I've kind of gone off on a tangent with it, though. And this is why.
In the Europe of the interwar years, the growing sense that politics was defined by two “sides” came to consume the broad political center, where people can think for themselves and confront the tests of politics as responsible citizens. If everyone was on a “side,” then no one bore responsibility for society as a whole, and the center could not hold.
A simple statement that has startled me into a new understanding of the importance of the center. I'd just never thought about it that way--that by putting yourself in the center you are taking responsibility for finding ways to get things done in spite of the unyielding ideologically driven edges who are important for consideration of the full spectrum of ideas and possibilities of any idea or political solution, but often intransigent when it comes to compromise or getting anything actually done.

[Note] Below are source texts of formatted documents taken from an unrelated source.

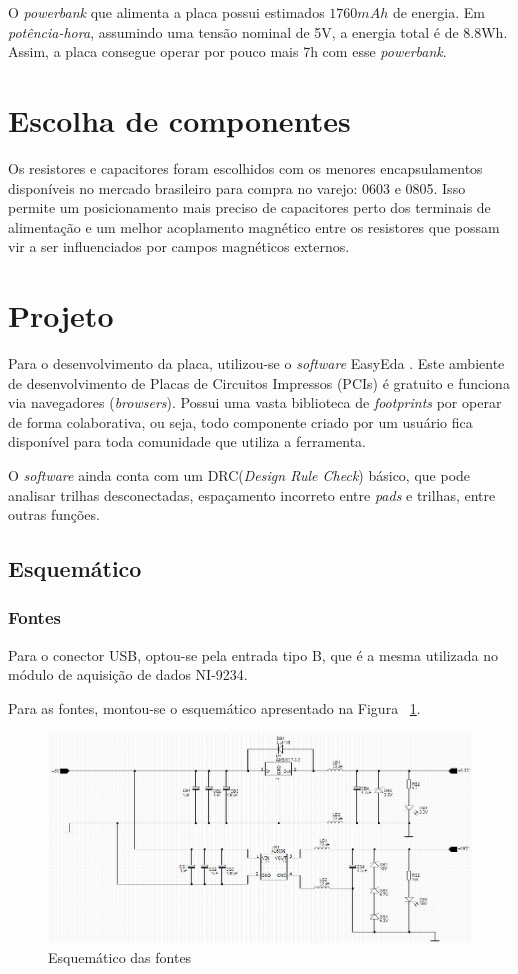 \documentclass[
	12pt,				%
	openright,			%
	twoside,			%
	a4paper,			%
	english,			%
	french,				%
	spanish,			%
	brazil,				%
	]{abntex2}
\begin{document}
		O \textit{powerbank} que alimenta a placa possui estimados $1760mAh$ de
		energia. Em \textit{potência-hora}, assumindo uma tensão nominal
		de 5V, a energia total é de 8.8Wh. Assim, a placa consegue operar
		por pouco mais 7h com esse \textit{powerbank}.

	\section{Escolha de componentes}
		Os resistores e capacitores foram escolhidos com os menores
		encapsulamentos disponíveis no mercado brasileiro para compra no varejo:
		0603 e 0805. Isso permite um posicionamento mais preciso de capacitores
		perto dos terminais de alimentação e um melhor acoplamento magnético
		entre os resistores que possam vir a ser influenciados por campos
		magnéticos externos.

	\section{Projeto}
		Para o desenvolvimento da placa, utilizou-se o \textit{software}
		EasyEda \cite{easyEda}. Este ambiente de desenvolvimento de Placas de Circuitos Impressos (PCIs) é gratuito e funciona via navegadores (\textit{browsers}). Possui uma
		vasta biblioteca de \textit{footprints} por operar de forma
		colaborativa, ou seja, todo componente criado por um usuário fica
		disponível para toda comunidade que utiliza a ferramenta.

		O \textit{software} ainda conta com um DRC(\textit{Design Rule
		Check}) básico, que pode analisar trilhas desconectadas, espaçamento
		incorreto entre \textit{pads} e trilhas, entre outras funções.
		\subsection{Esquemático}
			\subsubsection{Fontes}
				Para o conector USB, optou-se pela entrada tipo B, que é a
				mesma utilizada no módulo de aquisição de dados NI-9234.

				Para as fontes, montou-se o esquemático apresentado na Figura ~\ref{fig:esquematicoFontes}.

				\begin{figure}[!ht]
					\centering
					\includegraphics[width=\linewidth]{../Fotos/fonte.jpg}
					\caption{Esquemático das fontes}
					\label{fig:esquematicoFontes}
				\end{figure}
\end{document}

The center has been forced to the left in response to the insanity of the right. This is not balance, and it has to change.
It's easy to think of the center as where the grown-ups live. That's where I've been. But that's too easy. I do believe, however, that the center is the place for pragmatists, realists, those with a recognition of the need for change that might not fit their own idea of what should be.
Change will happen not when the left beats back the right, but when the center reemerges and gets to work.